Nairobi — Judges in the United Kingdom have abandoned the 300-year-old tradition of wearing wigs. From October, those hearing civil and family cases in England and Wales will don a new robe designed by a British designer better known for making funky clothes.
Lord Chief Justice scrapped the old-style wig and gown because he felt that they made judges look old-fashioned and out of touch with the 21st century.
Critics also say the horsehair wigs are itchy, hot, heavy, uncomfortable, unhygienic and often dirty because they are difficult to clean. And they don't always smell nice either.
Wigs are expensive, too. One can cost over £1,000 (Sh122,000). English judges get a stipend of nearly £15,000 (Sh1.83 million) to cover the cost of their wigs and robes, while barristers (advocates) must buy their own.
In Kenya, where we inherited the Englishman's law and its trappings, judges of the High Court and the Court of Appeal wear English-style wigs and robes. The robes are black or scarlet.
THE JUDGES WEAR BLACK ROBES when they are presiding over civil cases, and scarlet ones when presiding over criminal cases, or on ceremonial occasions.
Advocates who appear before the High Court or the Court of Appeal must themselves be robed.
They wear wigs and black robes with a white wing collar with bands hanging down the front of the neck.
The wigs and robes are worn for public show. Judges and advocates do not wear them when cases are held in chambers and in the absence of the public.
Now that the English judges are giving up their blonde and white wigs, will their Kenyan counterparts follow suit? They will be in good company.

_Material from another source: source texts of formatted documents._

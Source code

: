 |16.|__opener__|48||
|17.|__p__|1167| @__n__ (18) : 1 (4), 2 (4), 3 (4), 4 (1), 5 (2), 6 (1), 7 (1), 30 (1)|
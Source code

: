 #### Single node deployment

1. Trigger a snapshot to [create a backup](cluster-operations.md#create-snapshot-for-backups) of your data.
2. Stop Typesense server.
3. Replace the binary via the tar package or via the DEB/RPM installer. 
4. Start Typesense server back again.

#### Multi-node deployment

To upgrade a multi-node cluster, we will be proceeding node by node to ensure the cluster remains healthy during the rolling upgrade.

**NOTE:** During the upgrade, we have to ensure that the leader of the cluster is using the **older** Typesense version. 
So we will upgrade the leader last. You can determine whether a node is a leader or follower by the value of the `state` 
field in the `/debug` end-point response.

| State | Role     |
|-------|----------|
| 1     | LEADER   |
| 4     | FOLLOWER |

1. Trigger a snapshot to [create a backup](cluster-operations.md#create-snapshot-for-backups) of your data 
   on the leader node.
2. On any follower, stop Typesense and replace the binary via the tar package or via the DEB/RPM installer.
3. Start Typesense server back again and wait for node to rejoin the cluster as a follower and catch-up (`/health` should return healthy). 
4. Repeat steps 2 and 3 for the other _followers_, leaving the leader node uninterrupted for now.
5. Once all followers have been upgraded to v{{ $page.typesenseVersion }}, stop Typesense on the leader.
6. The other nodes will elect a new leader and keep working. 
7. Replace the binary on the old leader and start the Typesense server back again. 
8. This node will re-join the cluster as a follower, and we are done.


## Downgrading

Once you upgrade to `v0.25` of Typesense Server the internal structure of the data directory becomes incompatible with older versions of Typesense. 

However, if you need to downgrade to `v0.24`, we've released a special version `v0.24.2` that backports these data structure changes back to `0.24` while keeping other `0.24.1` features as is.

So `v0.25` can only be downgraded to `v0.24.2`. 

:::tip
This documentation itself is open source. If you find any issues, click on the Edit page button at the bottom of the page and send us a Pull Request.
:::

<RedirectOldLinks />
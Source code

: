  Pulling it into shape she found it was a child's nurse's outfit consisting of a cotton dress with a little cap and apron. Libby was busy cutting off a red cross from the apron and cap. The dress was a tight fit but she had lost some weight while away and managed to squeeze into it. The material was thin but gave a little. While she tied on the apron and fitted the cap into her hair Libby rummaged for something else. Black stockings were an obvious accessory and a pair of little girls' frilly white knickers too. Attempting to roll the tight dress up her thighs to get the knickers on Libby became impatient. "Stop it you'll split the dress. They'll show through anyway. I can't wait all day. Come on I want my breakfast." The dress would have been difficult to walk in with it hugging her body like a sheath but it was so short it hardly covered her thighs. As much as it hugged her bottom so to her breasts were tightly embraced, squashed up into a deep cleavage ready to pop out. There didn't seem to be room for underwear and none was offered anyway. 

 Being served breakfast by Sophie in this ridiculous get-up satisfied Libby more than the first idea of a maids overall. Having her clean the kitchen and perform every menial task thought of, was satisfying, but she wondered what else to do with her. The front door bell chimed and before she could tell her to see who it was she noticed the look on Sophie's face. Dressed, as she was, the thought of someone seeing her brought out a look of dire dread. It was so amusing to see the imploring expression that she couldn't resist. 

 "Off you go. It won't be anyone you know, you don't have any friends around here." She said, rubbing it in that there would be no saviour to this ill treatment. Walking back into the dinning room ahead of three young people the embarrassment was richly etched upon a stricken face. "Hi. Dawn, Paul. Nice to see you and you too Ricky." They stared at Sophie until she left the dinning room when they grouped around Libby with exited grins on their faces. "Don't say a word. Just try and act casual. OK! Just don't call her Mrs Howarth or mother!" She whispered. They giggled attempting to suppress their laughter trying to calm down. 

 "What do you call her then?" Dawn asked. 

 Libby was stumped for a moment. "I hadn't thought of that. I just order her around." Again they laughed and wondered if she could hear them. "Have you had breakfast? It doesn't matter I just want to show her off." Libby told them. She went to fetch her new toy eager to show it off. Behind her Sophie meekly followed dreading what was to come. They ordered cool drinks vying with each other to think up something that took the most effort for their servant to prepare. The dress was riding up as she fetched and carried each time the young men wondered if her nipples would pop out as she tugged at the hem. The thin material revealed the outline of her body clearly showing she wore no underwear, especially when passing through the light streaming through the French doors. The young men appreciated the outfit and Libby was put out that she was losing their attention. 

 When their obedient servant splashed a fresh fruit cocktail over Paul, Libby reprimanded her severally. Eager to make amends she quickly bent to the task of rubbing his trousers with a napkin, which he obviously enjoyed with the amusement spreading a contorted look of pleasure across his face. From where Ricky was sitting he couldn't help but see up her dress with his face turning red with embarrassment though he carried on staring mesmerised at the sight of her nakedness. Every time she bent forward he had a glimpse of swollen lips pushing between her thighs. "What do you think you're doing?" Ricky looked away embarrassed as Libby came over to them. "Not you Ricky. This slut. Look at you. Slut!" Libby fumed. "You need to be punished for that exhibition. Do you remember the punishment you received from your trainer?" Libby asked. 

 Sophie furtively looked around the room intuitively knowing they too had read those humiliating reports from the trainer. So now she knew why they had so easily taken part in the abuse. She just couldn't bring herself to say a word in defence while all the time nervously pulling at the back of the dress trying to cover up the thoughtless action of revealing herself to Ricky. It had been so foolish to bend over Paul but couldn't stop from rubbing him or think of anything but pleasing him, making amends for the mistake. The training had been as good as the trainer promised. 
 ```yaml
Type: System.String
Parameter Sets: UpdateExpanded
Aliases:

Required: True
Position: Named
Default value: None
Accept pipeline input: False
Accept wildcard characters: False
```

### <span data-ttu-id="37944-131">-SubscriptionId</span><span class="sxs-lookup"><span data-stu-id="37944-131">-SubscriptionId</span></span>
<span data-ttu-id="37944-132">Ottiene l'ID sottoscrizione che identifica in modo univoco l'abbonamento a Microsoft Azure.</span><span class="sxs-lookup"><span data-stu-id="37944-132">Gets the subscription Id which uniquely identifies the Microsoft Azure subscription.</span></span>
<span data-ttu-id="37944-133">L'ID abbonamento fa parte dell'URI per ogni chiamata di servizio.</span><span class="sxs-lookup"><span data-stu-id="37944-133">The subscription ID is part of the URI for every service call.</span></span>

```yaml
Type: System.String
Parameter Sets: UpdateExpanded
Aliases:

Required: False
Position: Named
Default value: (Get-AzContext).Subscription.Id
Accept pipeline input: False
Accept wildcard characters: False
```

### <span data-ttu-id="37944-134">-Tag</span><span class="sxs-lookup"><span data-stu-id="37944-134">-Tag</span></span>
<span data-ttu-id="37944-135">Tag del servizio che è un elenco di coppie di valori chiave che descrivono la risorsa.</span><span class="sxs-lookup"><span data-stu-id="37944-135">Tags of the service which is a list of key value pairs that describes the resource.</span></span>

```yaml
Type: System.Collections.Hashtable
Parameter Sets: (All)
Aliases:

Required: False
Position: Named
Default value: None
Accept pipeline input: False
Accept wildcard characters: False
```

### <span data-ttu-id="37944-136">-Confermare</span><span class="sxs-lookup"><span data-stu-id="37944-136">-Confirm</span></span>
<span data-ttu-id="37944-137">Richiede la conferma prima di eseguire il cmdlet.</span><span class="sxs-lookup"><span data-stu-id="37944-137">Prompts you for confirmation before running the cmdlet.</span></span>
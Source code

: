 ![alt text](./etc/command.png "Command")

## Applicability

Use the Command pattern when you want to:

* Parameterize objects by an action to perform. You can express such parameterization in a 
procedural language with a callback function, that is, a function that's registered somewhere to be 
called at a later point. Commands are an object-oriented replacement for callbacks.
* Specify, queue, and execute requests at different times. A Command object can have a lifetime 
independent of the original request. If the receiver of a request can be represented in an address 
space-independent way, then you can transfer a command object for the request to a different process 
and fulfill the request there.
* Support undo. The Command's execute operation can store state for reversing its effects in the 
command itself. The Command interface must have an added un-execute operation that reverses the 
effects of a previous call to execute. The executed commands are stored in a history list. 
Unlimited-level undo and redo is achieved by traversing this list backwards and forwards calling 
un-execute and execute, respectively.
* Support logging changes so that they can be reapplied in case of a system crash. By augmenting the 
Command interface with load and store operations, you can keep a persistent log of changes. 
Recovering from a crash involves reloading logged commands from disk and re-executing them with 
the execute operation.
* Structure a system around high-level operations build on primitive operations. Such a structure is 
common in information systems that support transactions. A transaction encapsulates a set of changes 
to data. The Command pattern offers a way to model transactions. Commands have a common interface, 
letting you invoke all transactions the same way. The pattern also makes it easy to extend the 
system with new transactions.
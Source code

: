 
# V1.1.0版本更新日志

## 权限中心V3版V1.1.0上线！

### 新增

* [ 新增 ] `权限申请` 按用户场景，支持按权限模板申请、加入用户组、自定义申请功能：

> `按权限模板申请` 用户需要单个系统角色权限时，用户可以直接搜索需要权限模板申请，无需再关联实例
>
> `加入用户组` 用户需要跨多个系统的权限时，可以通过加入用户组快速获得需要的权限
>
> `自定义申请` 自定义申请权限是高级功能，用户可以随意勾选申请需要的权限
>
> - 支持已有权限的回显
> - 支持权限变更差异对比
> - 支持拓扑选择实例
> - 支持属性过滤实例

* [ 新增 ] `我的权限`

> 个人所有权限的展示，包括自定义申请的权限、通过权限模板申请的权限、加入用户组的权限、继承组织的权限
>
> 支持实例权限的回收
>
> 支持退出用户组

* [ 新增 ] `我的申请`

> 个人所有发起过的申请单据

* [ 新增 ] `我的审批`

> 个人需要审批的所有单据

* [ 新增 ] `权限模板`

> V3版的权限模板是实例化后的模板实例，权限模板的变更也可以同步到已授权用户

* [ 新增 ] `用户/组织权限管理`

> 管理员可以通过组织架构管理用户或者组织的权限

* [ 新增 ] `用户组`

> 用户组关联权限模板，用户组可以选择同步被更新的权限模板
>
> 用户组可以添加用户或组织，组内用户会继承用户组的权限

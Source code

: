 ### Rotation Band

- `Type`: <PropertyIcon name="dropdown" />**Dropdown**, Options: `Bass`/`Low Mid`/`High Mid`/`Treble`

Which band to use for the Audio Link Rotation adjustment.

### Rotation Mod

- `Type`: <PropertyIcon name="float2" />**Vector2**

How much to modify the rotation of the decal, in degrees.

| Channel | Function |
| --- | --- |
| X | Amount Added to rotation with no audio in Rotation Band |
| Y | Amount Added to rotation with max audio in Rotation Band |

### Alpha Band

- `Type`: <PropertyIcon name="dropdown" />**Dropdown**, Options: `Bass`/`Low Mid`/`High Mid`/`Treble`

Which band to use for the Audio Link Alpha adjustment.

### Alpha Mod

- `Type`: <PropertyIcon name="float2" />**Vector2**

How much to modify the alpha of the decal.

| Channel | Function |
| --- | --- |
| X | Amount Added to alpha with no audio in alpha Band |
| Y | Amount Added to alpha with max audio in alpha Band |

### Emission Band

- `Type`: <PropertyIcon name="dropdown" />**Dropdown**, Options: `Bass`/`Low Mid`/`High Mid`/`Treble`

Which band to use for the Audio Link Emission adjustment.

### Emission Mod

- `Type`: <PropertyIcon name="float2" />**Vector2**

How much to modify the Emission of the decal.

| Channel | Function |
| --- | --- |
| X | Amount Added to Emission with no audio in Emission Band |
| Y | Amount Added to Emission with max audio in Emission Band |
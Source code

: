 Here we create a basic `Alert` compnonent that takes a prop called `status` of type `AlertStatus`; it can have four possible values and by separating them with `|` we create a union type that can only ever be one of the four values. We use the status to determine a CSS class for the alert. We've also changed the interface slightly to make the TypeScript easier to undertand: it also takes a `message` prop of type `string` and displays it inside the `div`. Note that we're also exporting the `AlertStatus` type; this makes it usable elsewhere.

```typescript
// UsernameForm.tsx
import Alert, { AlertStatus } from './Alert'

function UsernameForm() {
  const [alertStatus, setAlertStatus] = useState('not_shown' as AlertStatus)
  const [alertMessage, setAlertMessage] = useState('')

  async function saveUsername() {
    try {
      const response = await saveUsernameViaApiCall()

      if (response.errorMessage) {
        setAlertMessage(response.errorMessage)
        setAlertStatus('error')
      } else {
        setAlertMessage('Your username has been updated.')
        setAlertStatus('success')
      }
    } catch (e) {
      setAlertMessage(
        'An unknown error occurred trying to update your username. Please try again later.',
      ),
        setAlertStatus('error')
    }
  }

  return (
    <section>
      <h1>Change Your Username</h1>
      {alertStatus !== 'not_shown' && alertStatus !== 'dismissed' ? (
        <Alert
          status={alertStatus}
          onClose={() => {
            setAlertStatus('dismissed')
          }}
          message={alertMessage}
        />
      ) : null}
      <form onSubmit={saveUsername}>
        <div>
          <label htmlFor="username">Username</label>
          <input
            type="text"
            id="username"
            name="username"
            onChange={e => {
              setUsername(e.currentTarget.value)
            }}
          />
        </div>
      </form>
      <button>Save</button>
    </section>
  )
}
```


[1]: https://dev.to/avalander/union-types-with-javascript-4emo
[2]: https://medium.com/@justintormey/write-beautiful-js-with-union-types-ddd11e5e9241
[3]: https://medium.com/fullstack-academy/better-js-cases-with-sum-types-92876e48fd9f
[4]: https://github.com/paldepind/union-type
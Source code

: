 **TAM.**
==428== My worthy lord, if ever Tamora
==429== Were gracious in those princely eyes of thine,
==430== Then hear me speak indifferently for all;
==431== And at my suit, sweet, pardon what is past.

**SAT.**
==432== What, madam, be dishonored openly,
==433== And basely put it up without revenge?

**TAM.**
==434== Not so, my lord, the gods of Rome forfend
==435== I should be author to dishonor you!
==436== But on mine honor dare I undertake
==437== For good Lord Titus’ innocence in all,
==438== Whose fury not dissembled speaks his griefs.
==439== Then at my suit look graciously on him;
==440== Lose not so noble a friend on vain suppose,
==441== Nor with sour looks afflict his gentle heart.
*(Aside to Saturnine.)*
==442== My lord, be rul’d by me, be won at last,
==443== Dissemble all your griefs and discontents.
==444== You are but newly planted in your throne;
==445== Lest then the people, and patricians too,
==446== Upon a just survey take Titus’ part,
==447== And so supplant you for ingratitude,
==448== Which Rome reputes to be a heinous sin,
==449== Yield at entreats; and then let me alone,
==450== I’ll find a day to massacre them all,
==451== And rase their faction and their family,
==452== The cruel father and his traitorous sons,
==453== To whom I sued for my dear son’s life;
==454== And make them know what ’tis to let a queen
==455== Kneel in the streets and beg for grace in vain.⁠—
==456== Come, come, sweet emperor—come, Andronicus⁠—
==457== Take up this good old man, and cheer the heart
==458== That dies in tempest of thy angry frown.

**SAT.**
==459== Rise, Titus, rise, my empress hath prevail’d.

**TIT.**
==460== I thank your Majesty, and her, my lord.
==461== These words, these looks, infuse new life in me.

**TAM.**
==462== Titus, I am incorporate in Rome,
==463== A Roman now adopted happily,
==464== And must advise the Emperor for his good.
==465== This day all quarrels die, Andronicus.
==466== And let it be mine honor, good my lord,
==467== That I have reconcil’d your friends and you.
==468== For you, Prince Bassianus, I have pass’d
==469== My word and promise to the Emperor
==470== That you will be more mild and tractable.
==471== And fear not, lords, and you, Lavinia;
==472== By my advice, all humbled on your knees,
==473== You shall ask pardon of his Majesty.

Tanzania dispensed with the wigs in the 1960s, and when the East African Court of Justice was inaugurated nearly eight years ago, the judges decided against wearing such wigs.
In Pakistan, the judges did away with the wig in the 1980s.
In Canada, they do not wear it. In the US, they are free to select their own courtroom attire.
In England's highest court, the House of Lords, the judges wear no wigs or robes.
Even so, Kenyan judges are not likely to jettison their paraphernalia without a fight.
In the bad old days, the public joked that judges loved to wear their "lice-infested wigs" so that they could hide bribes in them. But there are serious and cogent reasons judges love their court garb. Many senior judges believe wearing a wig confers certain advantages.
They argue that although the wig is a colonial artifact, worldwide it is the emblem of the legal profession. They say the wig adds to the dignity and solemnity of court proceedings, helping to keep order. It makes the administration of justice impersonal and helps to emphasise the gravity of justice.
A former judge of the High Court, Mr Justice Richard Kuloba, spoke for many senior judges when he wrote in his 1997 book, Courts of Justice in Kenya, that litigants take more notice of a judge in a wig and robes than if he simply wears a lounge suit.
"Above all, the outward manifestation of authority contributes to the dignity and majesty of the law," he went on.
"It is important that the dignity of the superior court benches should be upheld. The manner of dress is one symbolical method of doing this."
"The scarlet or red robes, once the symbol of the majesty of royal authority, are now the symbol of the majesty of the law itself."
On a more practical level, the wig and the robe help to disguise the appearance of a judge, making it harder for criminal defendants and other litigants to recognise him out of court.
Judges wear full-bottom or nearly full-bottom wigs which cover much of their face, making them look impersonal.
The horsehair headgear thus gives them a degree of anonymity and protects them from confrontations outside the courtroom.
AS ONE JUDGE PUT IT, THE COSTUME also "strikes fear into the hearts of criminals everywhere". And, as another judge said during the inaugural Judiciary open day held in Nairobi in February, last year, perhaps in jest, judges like to intimidate.
The regalia gives them symbolic authority and sets them apart and they would not want to give them up for the sake of demystifying the Judiciary, he hinted.
While some judges favour jettisoning wigs because they are unsuitable for a tropical climate and contribute to the mystification of the Judiciary, many senior ones would not like to break with a tradition that seems to serve them well.
Our Judiciary also has a history of sticking to traditions and laws inherited from the British, even after the latter themselves have abandoned them. So the colonial-era wigs may be with us for quite some time, no matter how funny they look.